(Recorded data)
:::

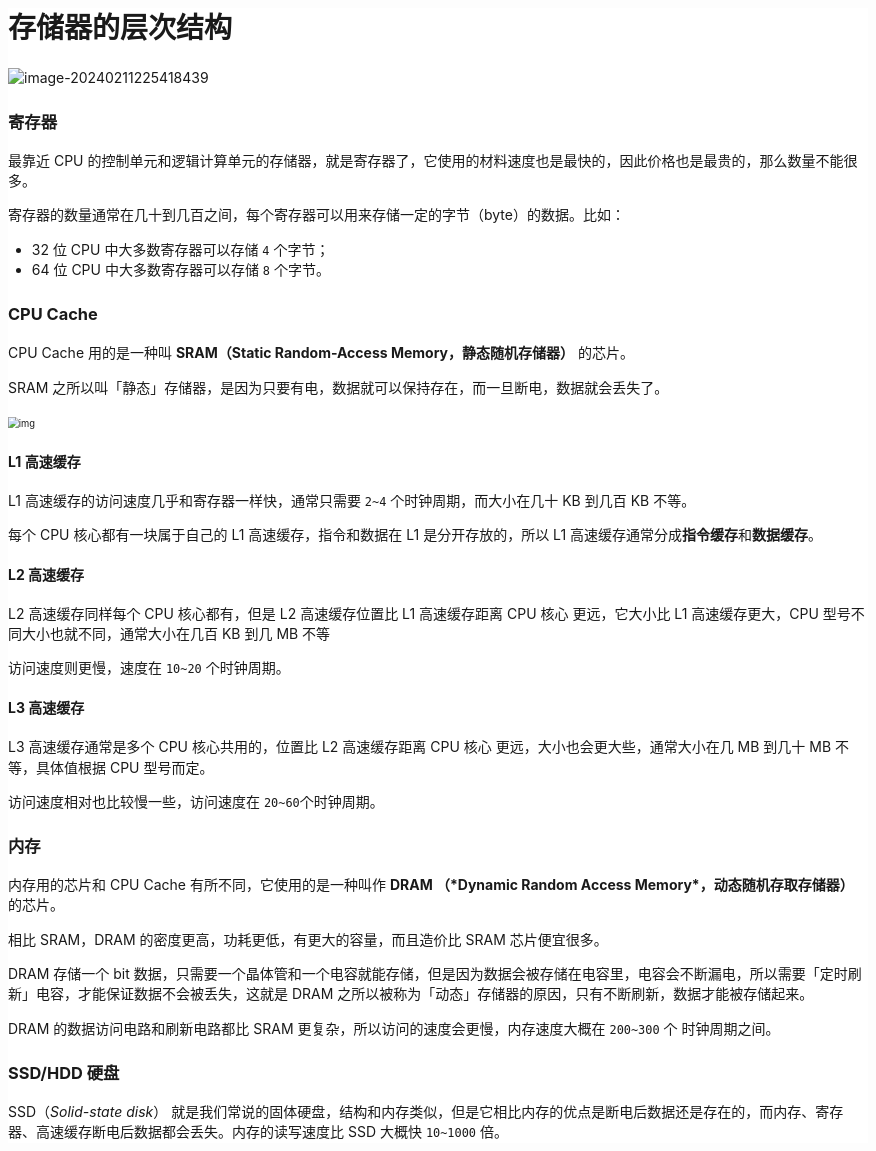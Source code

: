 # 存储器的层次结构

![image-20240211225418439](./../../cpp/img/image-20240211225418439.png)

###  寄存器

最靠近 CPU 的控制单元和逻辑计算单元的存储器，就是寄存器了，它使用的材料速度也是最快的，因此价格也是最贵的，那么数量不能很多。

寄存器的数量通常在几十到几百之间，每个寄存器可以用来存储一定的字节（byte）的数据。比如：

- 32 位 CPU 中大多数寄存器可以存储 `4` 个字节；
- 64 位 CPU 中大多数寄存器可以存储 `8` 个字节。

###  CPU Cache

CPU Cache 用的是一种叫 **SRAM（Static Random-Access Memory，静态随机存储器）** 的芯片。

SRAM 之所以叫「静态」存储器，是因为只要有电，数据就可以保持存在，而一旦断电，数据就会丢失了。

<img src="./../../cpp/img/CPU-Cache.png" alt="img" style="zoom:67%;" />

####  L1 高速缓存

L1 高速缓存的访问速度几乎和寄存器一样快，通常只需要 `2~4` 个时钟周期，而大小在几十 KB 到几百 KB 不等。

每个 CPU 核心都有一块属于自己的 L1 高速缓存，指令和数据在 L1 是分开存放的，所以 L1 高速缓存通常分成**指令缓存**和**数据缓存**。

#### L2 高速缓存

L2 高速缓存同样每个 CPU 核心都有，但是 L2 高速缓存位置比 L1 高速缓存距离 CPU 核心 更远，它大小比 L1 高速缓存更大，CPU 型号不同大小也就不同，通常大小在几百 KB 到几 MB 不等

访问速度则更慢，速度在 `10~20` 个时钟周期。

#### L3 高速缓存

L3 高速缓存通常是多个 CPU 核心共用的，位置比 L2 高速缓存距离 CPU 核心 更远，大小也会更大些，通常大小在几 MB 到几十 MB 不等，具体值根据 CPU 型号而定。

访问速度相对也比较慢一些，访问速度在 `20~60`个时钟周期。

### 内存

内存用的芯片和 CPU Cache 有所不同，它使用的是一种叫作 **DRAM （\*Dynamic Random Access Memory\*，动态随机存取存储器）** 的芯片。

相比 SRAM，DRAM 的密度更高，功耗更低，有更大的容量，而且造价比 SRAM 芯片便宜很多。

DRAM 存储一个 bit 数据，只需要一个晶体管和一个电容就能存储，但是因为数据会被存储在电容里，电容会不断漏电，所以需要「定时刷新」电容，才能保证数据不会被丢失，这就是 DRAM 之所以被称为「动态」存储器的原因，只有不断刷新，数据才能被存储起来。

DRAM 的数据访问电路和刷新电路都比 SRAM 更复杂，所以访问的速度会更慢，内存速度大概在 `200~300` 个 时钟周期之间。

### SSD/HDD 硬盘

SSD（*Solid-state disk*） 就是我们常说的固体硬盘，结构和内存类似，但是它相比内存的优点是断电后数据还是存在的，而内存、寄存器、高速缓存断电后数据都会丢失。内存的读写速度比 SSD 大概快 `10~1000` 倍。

:::

Search the material above for "Access". Copy each line that has it.

CPU Cache 用的是一种叫 **SRAM（Static Random-Access Memory，静态随机存储器）** 的芯片。
内存用的芯片和 CPU Cache 有所不同，它使用的是一种叫作 **DRAM （\*Dynamic Random Access Memory\*，动态随机存取存储器）** 的芯片。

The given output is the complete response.